Saved entries:
<<<<

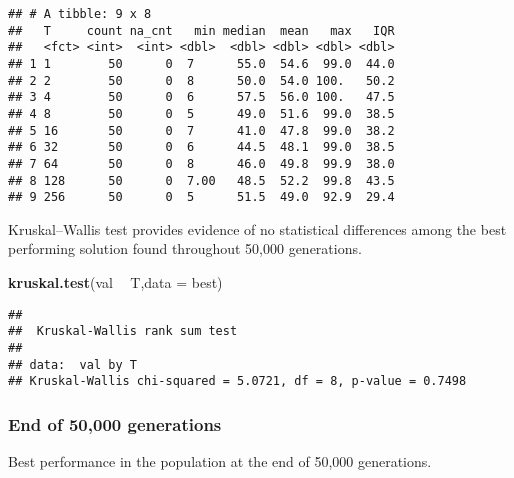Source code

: \documentclass[]{book}
\newenvironment{Shaded}{\begin{snugshade}}{\end{snugshade}}
\newcommand{\DataTypeTok}[1]{\textcolor[rgb]{0.13,0.29,0.53}{#1}}
\newcommand{\KeywordTok}[1]{\textcolor[rgb]{0.13,0.29,0.53}{\textbf{#1}}}
\newcommand{\NormalTok}[1]{#1}
\newcommand{\OperatorTok}[1]{\textcolor[rgb]{0.81,0.36,0.00}{\textbf{#1}}}
\newcommand{\StringTok}[1]{\textcolor[rgb]{0.31,0.60,0.02}{#1}}
\begin{document}
\begin{verbatim}
## # A tibble: 9 x 8
##   T     count na_cnt   min median  mean   max   IQR
##   <fct> <int>  <int> <dbl>  <dbl> <dbl> <dbl> <dbl>
## 1 1        50      0  7      55.0  54.6  99.0  44.0
## 2 2        50      0  8      50.0  54.0 100.   50.2
## 3 4        50      0  6      57.5  56.0 100.   47.5
## 4 8        50      0  5      49.0  51.6  99.0  38.5
## 5 16       50      0  7      41.0  47.8  99.0  38.2
## 6 32       50      0  6      44.5  48.1  99.0  38.5
## 7 64       50      0  8      46.0  49.8  99.9  38.0
## 8 128      50      0  7.00   48.5  52.2  99.8  43.5
## 9 256      50      0  5      51.5  49.0  92.9  29.4
\end{verbatim}

Kruskal--Wallis test provides evidence of no statistical differences among the best performing solution found throughout 50,000 generations.

\begin{Shaded}
\begin{Highlighting}[]
\KeywordTok{kruskal.test}\NormalTok{(val }\OperatorTok{~}\StringTok{ }\NormalTok{T,}\DataTypeTok{data =}\NormalTok{ best)}
\end{Highlighting}
\end{Shaded}

\begin{verbatim}
## 
##  Kruskal-Wallis rank sum test
## 
## data:  val by T
## Kruskal-Wallis chi-squared = 5.0721, df = 8, p-value = 0.7498
\end{verbatim}

\hypertarget{end-of-50000-generations-8}{%
\subsubsection{End of 50,000 generations}\label{end-of-50000-generations-8}}

Best performance in the population at the end of 50,000 generations.
\end{document}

>>>>

Every line of the entries that includes "Highlighting" must be copied into the answer.

\begin{Highlighting}[]
\end{Highlighting}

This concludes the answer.